# Exercise goal:
Scan each line of the records for the word "framework" and extract the ones that have it.

# Given records:
-=-=-
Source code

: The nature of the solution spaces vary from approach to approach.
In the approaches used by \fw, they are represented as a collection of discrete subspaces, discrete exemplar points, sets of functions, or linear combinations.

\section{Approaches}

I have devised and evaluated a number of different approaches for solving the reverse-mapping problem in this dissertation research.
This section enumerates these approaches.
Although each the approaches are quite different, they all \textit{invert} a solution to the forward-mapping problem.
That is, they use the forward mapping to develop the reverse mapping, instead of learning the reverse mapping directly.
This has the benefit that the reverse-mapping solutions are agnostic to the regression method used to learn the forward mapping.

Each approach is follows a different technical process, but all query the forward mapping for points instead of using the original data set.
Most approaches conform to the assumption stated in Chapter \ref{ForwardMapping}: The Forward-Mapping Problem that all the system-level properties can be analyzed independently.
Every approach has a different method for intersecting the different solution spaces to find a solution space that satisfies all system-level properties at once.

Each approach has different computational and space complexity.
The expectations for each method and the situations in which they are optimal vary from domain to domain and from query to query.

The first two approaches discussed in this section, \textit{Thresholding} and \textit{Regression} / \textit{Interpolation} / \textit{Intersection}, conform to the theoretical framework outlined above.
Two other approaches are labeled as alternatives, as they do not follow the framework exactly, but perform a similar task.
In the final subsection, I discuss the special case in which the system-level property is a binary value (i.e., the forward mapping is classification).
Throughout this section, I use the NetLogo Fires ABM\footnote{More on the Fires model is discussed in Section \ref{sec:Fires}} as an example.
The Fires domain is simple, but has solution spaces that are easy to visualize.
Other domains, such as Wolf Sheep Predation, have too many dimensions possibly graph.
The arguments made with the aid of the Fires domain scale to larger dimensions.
-=-=-
# Task response:
The first two approaches discussed in this section, \textit{Thresholding} and \textit{Regression} / \textit{Interpolation} / \textit{Intersection}, conform to the theoretical framework outlined above.
Two other approaches are labeled as alternatives, as they do not follow the framework exactly, but perform a similar task.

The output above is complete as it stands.